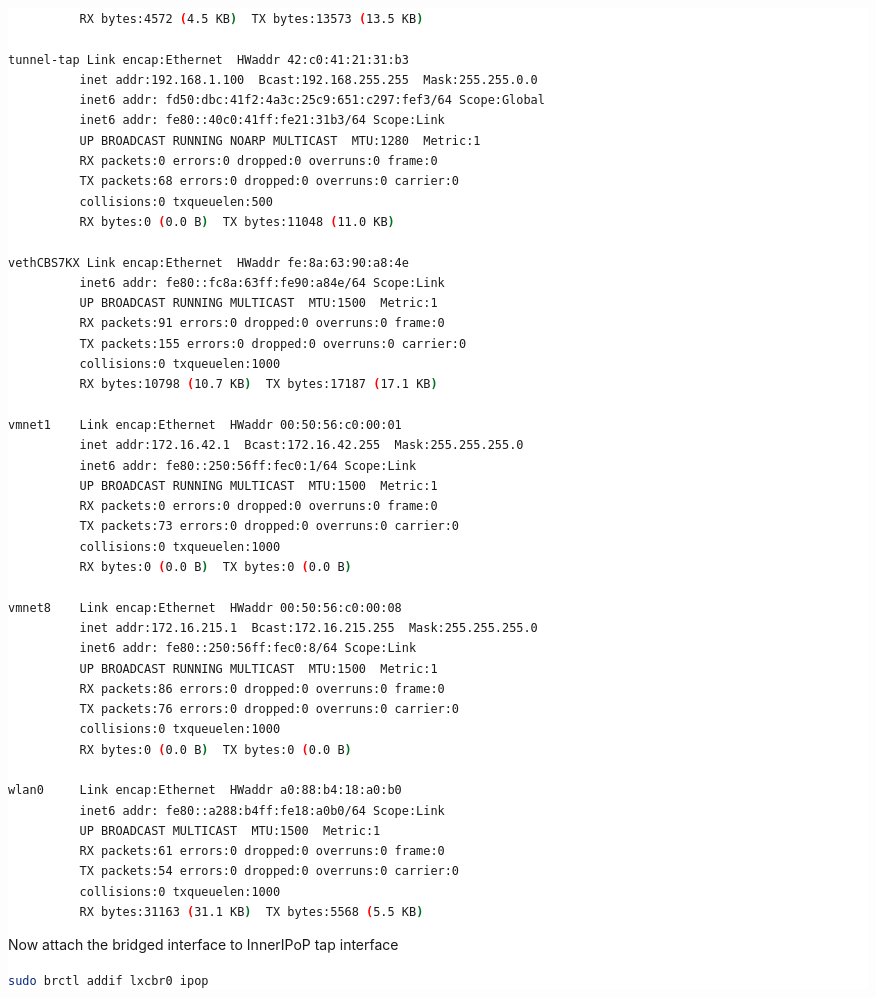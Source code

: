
```bash
          RX bytes:4572 (4.5 KB)  TX bytes:13573 (13.5 KB)

tunnel-tap Link encap:Ethernet  HWaddr 42:c0:41:21:31:b3  
          inet addr:192.168.1.100  Bcast:192.168.255.255  Mask:255.255.0.0
          inet6 addr: fd50:dbc:41f2:4a3c:25c9:651:c297:fef3/64 Scope:Global
          inet6 addr: fe80::40c0:41ff:fe21:31b3/64 Scope:Link
          UP BROADCAST RUNNING NOARP MULTICAST  MTU:1280  Metric:1
          RX packets:0 errors:0 dropped:0 overruns:0 frame:0
          TX packets:68 errors:0 dropped:0 overruns:0 carrier:0
          collisions:0 txqueuelen:500 
          RX bytes:0 (0.0 B)  TX bytes:11048 (11.0 KB)

vethCBS7KX Link encap:Ethernet  HWaddr fe:8a:63:90:a8:4e  
          inet6 addr: fe80::fc8a:63ff:fe90:a84e/64 Scope:Link
          UP BROADCAST RUNNING MULTICAST  MTU:1500  Metric:1
          RX packets:91 errors:0 dropped:0 overruns:0 frame:0
          TX packets:155 errors:0 dropped:0 overruns:0 carrier:0
          collisions:0 txqueuelen:1000 
          RX bytes:10798 (10.7 KB)  TX bytes:17187 (17.1 KB)

vmnet1    Link encap:Ethernet  HWaddr 00:50:56:c0:00:01  
          inet addr:172.16.42.1  Bcast:172.16.42.255  Mask:255.255.255.0
          inet6 addr: fe80::250:56ff:fec0:1/64 Scope:Link
          UP BROADCAST RUNNING MULTICAST  MTU:1500  Metric:1
          RX packets:0 errors:0 dropped:0 overruns:0 frame:0
          TX packets:73 errors:0 dropped:0 overruns:0 carrier:0
          collisions:0 txqueuelen:1000 
          RX bytes:0 (0.0 B)  TX bytes:0 (0.0 B)

vmnet8    Link encap:Ethernet  HWaddr 00:50:56:c0:00:08  
          inet addr:172.16.215.1  Bcast:172.16.215.255  Mask:255.255.255.0
          inet6 addr: fe80::250:56ff:fec0:8/64 Scope:Link
          UP BROADCAST RUNNING MULTICAST  MTU:1500  Metric:1
          RX packets:86 errors:0 dropped:0 overruns:0 frame:0
          TX packets:76 errors:0 dropped:0 overruns:0 carrier:0
          collisions:0 txqueuelen:1000 
          RX bytes:0 (0.0 B)  TX bytes:0 (0.0 B)

wlan0     Link encap:Ethernet  HWaddr a0:88:b4:18:a0:b0  
          inet6 addr: fe80::a288:b4ff:fe18:a0b0/64 Scope:Link
          UP BROADCAST MULTICAST  MTU:1500  Metric:1
          RX packets:61 errors:0 dropped:0 overruns:0 frame:0
          TX packets:54 errors:0 dropped:0 overruns:0 carrier:0
          collisions:0 txqueuelen:1000 
          RX bytes:31163 (31.1 KB)  TX bytes:5568 (5.5 KB)

```  
Now attach the bridged interface to InnerIPoP tap interface   
```bash
sudo brctl addif lxcbr0 ipop
```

=====

What you should do:
Line for line, retype the material exactly, omitting any pictures.

Written answer:
Source code

:
```bash
          RX bytes:4572 (4.5 KB)  TX bytes:13573 (13.5 KB)

tunnel-tap Link encap:Ethernet  HWaddr 42:c0:41:21:31:b3  
          inet addr:192.168.1.100  Bcast:192.168.255.255  Mask:255.255.0.0
          inet6 addr: fd50:dbc:41f2:4a3c:25c9:651:c297:fef3/64 Scope:Global
          inet6 addr: fe80::40c0:41ff:fe21:31b3/64 Scope:Link
          UP BROADCAST RUNNING NOARP MULTICAST  MTU:1280  Metric:1
          RX packets:0 errors:0 dropped:0 overruns:0 frame:0
          TX packets:68 errors:0 dropped:0 overruns:0 carrier:0
          collisions:0 txqueuelen:500 
          RX bytes:0 (0.0 B)  TX bytes:11048 (11.0 KB)

vethCBS7KX Link encap:Ethernet  HWaddr fe:8a:63:90:a8:4e  
          inet6 addr: fe80::fc8a:63ff:fe90:a84e/64 Scope:Link
          UP BROADCAST RUNNING MULTICAST  MTU:1500  Metric:1
          RX packets:91 errors:0 dropped:0 overruns:0 frame:0
          TX packets:155 errors:0 dropped:0 overruns:0 carrier:0
          collisions:0 txqueuelen:1000 
          RX bytes:10798 (10.7 KB)  TX bytes:17187 (17.1 KB)

vmnet1    Link encap:Ethernet  HWaddr 00:50:56:c0:00:01  
          inet addr:172.16.42.1  Bcast:172.16.42.255  Mask:255.255.255.0
          inet6 addr: fe80::250:56ff:fec0:1/64 Scope:Link
          UP BROADCAST RUNNING MULTICAST  MTU:1500  Metric:1
          RX packets:0 errors:0 dropped:0 overruns:0 frame:0
          TX packets:73 errors:0 dropped:0 overruns:0 carrier:0
          collisions:0 txqueuelen:1000 
          RX bytes:0 (0.0 B)  TX bytes:0 (0.0 B)

vmnet8    Link encap:Ethernet  HWaddr 00:50:56:c0:00:08  
          inet addr:172.16.215.1  Bcast:172.16.215.255  Mask:255.255.255.0
          inet6 addr: fe80::250:56ff:fec0:8/64 Scope:Link
          UP BROADCAST RUNNING MULTICAST  MTU:1500  Metric:1
          RX packets:86 errors:0 dropped:0 overruns:0 frame:0
          TX packets:76 errors:0 dropped:0 overruns:0 carrier:0
          collisions:0 txqueuelen:1000 
          RX bytes:0 (0.0 B)  TX bytes:0 (0.0 B)

wlan0     Link encap:Ethernet  HWaddr a0:88:b4:18:a0:b0  
          inet6 addr: fe80::a288:b4ff:fe18:a0b0/64 Scope:Link
          UP BROADCAST MULTICAST  MTU:1500  Metric:1
          RX packets:61 errors:0 dropped:0 overruns:0 frame:0
          TX packets:54 errors:0 dropped:0 overruns:0 carrier:0
          collisions:0 txqueuelen:1000 
          RX bytes:31163 (31.1 KB)  TX bytes:5568 (5.5 KB)

```  
Now attach the bridged interface to InnerIPoP tap interface   
```bash
sudo brctl addif lxcbr0 ipop
```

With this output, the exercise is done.